Mauricio is Cuban. Mauricio es cubano.

 

Nationalities are adjectives and so they follow the same rules of Adjective Agreement.

  • Nationalities which end in "o" in the masculine singular form
    change to "a" endings in the feminine form, and add an "s" in the plural forms.

Masculine

Feminine

Dan es filipino Marilú es filipina
Ellos son filipinos Marilú y su mamá son filipinas.
  • Nationalities which end in consonants:
    add an "a" for the feminine form, add "es" to pluralize the masculine form, and add "s" to pluralize the feminine form.

Masculine

Feminine

Brian es portugués Teresa es portuguesa
Los estudiantes son portugueses.
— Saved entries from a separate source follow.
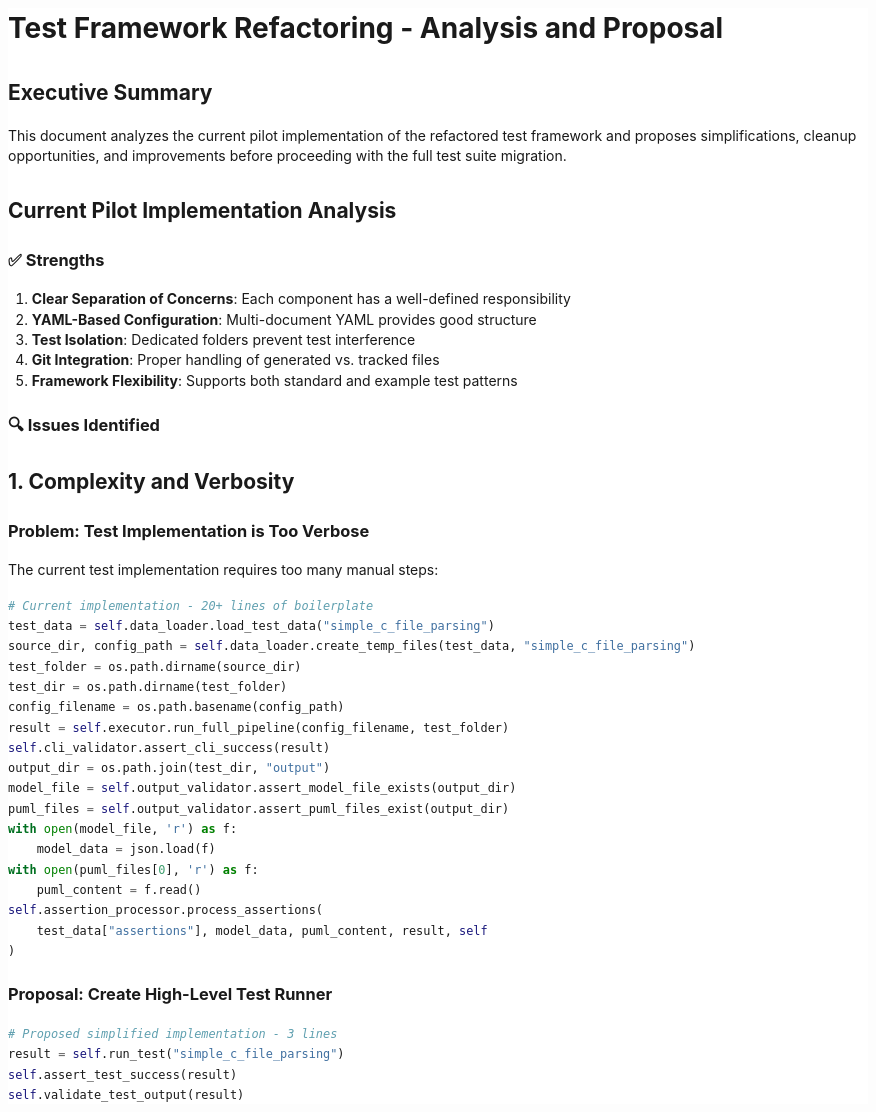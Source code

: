 # Test Framework Refactoring - Analysis and Proposal

## Executive Summary

This document analyzes the current pilot implementation of the refactored test framework and proposes simplifications, cleanup opportunities, and improvements before proceeding with the full test suite migration.

## Current Pilot Implementation Analysis

### ✅ **Strengths**

1. **Clear Separation of Concerns**: Each component has a well-defined responsibility
2. **YAML-Based Configuration**: Multi-document YAML provides good structure
3. **Test Isolation**: Dedicated folders prevent test interference
4. **Git Integration**: Proper handling of generated vs. tracked files
5. **Framework Flexibility**: Supports both standard and example test patterns

### 🔍 **Issues Identified**

## 1. **Complexity and Verbosity**

### **Problem**: Test Implementation is Too Verbose
The current test implementation requires too many manual steps:

```python
# Current implementation - 20+ lines of boilerplate
test_data = self.data_loader.load_test_data("simple_c_file_parsing")
source_dir, config_path = self.data_loader.create_temp_files(test_data, "simple_c_file_parsing")
test_folder = os.path.dirname(source_dir)
test_dir = os.path.dirname(test_folder)
config_filename = os.path.basename(config_path)
result = self.executor.run_full_pipeline(config_filename, test_folder)
self.cli_validator.assert_cli_success(result)
output_dir = os.path.join(test_dir, "output")
model_file = self.output_validator.assert_model_file_exists(output_dir)
puml_files = self.output_validator.assert_puml_files_exist(output_dir)
with open(model_file, 'r') as f:
    model_data = json.load(f)
with open(puml_files[0], 'r') as f:
    puml_content = f.read()
self.assertion_processor.process_assertions(
    test_data["assertions"], model_data, puml_content, result, self
)
```

### **Proposal**: Create High-Level Test Runner
```python
# Proposed simplified implementation - 3 lines
result = self.run_test("simple_c_file_parsing")
self.assert_test_success(result)
self.validate_test_output(result)
```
Las profesoras son portuguesas
  • Nationalities ending in "e"
    have only two forms, a singular and a plural:

Singular

Plural

Jim es estadounidense. Jim y Christopher son estadounidenses.
Lora es estadounidense. Lora y Jessica son estadounidenses.

 

Note: Words which have an accent on the final syllable in the masculine singular drop the accent when made feminine or plural.

This is because once we add the "a" or the plural "es/as", the stress is on the second-to-last syllable which is normal for words ending with S or a vowel. The accent mark is no longer necessary.